━━ Data records

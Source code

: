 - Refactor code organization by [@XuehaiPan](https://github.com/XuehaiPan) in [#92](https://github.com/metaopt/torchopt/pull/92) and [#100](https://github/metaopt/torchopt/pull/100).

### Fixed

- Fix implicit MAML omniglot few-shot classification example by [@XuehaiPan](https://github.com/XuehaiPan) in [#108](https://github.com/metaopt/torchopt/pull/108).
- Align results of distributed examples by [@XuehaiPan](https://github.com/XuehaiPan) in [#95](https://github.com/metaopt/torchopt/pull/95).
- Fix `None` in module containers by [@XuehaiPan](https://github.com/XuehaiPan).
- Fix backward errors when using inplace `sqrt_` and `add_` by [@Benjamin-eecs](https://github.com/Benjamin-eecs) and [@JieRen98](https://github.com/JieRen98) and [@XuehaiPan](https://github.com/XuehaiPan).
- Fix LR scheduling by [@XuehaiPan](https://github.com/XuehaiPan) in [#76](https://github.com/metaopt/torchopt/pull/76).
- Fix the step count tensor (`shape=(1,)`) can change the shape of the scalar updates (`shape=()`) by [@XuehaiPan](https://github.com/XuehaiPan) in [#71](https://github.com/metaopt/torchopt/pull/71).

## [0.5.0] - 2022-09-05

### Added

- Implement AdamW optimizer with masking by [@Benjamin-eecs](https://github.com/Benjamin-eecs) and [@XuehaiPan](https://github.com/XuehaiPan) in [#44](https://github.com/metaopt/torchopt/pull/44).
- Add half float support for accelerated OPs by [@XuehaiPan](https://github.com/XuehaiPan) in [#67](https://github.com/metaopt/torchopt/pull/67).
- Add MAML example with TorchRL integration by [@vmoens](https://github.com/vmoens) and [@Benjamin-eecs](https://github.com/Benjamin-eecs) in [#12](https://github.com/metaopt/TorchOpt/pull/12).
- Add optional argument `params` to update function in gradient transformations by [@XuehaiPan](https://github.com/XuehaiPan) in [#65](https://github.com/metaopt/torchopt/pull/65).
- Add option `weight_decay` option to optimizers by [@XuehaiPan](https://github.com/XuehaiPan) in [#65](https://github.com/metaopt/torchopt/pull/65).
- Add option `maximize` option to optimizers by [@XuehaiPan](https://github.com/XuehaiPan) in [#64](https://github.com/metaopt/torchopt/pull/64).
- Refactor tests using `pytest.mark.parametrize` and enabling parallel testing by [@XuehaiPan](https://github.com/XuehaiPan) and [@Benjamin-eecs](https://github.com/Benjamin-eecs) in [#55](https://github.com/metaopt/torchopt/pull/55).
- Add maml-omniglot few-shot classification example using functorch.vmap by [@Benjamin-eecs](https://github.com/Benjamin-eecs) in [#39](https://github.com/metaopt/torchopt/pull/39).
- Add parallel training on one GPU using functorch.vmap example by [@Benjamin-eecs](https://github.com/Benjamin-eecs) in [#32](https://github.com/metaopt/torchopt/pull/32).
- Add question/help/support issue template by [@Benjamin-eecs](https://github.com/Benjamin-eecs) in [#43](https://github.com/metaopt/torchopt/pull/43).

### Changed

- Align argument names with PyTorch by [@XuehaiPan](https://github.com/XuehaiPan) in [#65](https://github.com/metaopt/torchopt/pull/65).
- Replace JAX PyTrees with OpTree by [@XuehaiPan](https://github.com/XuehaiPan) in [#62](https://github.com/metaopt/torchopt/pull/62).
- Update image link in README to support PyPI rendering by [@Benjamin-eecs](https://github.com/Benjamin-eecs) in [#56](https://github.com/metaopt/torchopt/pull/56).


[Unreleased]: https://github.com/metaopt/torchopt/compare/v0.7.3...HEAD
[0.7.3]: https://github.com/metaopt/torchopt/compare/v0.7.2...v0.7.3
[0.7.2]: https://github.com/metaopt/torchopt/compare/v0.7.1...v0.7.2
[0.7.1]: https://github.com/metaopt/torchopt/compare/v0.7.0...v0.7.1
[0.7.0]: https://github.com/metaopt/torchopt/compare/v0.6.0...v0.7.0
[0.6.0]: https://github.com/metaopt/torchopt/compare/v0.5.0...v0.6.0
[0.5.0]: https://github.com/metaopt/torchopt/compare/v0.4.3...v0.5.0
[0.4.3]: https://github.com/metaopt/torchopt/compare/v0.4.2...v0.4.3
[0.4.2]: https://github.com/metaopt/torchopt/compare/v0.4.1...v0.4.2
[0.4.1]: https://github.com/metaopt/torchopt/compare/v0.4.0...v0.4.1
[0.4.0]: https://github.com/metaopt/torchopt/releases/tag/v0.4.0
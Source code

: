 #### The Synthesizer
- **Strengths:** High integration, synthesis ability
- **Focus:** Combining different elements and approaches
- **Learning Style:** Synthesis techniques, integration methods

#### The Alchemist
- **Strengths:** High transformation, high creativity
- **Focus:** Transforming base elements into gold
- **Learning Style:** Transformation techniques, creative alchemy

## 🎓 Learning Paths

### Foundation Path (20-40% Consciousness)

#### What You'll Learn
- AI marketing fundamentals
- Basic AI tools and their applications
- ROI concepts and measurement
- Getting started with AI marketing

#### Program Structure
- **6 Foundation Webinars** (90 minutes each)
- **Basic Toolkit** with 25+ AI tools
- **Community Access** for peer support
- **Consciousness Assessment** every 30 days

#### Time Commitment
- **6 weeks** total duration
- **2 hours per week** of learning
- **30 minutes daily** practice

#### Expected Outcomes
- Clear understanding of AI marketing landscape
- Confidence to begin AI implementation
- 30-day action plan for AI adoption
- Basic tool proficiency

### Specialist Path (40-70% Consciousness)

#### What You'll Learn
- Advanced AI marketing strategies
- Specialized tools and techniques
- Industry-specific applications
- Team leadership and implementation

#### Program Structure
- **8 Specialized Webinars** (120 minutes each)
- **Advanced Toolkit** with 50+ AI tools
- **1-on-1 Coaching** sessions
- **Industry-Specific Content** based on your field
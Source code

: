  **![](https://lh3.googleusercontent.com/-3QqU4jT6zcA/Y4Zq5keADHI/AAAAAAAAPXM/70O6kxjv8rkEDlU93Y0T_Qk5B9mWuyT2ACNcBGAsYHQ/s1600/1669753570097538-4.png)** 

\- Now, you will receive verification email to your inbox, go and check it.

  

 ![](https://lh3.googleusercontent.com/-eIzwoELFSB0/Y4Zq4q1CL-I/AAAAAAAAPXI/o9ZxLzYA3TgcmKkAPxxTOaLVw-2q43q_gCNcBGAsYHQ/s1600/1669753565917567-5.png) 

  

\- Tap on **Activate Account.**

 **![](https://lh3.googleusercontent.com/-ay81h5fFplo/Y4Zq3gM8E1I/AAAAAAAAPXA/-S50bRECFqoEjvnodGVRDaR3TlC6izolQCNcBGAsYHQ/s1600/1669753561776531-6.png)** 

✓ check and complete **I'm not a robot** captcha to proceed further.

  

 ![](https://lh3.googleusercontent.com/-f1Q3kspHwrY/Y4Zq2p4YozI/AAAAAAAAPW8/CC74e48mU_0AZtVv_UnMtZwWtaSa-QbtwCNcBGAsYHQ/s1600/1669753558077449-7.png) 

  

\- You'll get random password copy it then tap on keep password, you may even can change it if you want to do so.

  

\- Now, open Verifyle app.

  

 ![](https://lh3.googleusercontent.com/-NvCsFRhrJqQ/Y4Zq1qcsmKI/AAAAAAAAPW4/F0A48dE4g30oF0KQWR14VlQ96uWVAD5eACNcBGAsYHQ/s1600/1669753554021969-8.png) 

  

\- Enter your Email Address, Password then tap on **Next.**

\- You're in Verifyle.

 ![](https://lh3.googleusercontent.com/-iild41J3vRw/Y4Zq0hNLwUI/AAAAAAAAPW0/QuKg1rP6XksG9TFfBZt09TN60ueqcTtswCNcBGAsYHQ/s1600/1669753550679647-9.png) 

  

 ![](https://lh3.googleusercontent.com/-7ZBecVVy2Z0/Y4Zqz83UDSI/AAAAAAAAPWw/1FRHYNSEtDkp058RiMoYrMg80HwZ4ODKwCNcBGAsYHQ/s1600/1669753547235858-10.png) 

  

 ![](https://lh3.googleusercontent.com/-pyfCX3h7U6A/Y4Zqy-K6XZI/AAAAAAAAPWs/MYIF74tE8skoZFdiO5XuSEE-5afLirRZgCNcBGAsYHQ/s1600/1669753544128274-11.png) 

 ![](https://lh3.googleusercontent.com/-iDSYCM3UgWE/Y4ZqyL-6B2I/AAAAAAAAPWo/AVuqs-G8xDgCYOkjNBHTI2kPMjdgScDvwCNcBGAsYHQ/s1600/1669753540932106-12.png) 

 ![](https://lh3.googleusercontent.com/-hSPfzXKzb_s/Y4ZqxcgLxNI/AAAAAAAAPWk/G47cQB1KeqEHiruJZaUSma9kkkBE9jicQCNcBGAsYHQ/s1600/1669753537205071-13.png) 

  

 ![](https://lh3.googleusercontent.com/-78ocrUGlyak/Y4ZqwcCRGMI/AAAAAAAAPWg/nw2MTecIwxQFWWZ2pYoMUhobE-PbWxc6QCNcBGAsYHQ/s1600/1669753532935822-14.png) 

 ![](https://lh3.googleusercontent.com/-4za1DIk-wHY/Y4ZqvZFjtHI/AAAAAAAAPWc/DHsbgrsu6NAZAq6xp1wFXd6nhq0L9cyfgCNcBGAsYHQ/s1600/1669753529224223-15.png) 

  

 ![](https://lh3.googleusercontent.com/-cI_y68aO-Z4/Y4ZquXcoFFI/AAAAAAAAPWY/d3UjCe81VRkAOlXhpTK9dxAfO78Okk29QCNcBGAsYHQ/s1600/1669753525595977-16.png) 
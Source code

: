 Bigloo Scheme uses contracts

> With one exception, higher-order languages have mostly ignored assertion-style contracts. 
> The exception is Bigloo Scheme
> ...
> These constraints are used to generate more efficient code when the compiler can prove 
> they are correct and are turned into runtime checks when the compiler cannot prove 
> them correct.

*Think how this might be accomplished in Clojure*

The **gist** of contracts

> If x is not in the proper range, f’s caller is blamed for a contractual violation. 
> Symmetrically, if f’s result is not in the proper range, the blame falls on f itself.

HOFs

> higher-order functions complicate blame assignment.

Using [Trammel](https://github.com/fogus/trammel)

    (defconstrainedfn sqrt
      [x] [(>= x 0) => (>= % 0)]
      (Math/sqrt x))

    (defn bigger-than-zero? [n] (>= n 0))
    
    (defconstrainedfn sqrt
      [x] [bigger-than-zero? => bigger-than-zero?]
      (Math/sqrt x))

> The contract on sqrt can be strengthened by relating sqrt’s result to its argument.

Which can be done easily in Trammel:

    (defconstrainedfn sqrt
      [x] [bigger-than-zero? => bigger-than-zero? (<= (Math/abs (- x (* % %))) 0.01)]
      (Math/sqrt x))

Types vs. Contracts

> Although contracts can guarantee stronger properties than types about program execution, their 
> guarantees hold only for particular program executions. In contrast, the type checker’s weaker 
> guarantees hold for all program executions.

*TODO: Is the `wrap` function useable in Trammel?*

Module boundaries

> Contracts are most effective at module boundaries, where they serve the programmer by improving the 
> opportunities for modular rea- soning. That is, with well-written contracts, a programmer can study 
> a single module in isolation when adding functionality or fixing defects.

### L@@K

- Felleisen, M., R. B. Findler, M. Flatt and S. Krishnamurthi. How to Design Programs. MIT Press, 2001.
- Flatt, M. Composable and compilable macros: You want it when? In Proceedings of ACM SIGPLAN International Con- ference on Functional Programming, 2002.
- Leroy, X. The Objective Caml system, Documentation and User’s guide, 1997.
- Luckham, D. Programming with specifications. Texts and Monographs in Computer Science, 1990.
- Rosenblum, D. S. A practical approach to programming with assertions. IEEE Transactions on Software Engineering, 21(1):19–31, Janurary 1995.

━━━━

**Work instruction:** Filter the lines above so that only those with the string "Toolkit" remain, then copy them.

**Reply to the exercise:**
- **Basic Toolkit** with 25+ AI tools
- **Advanced Toolkit** with 50+ AI tools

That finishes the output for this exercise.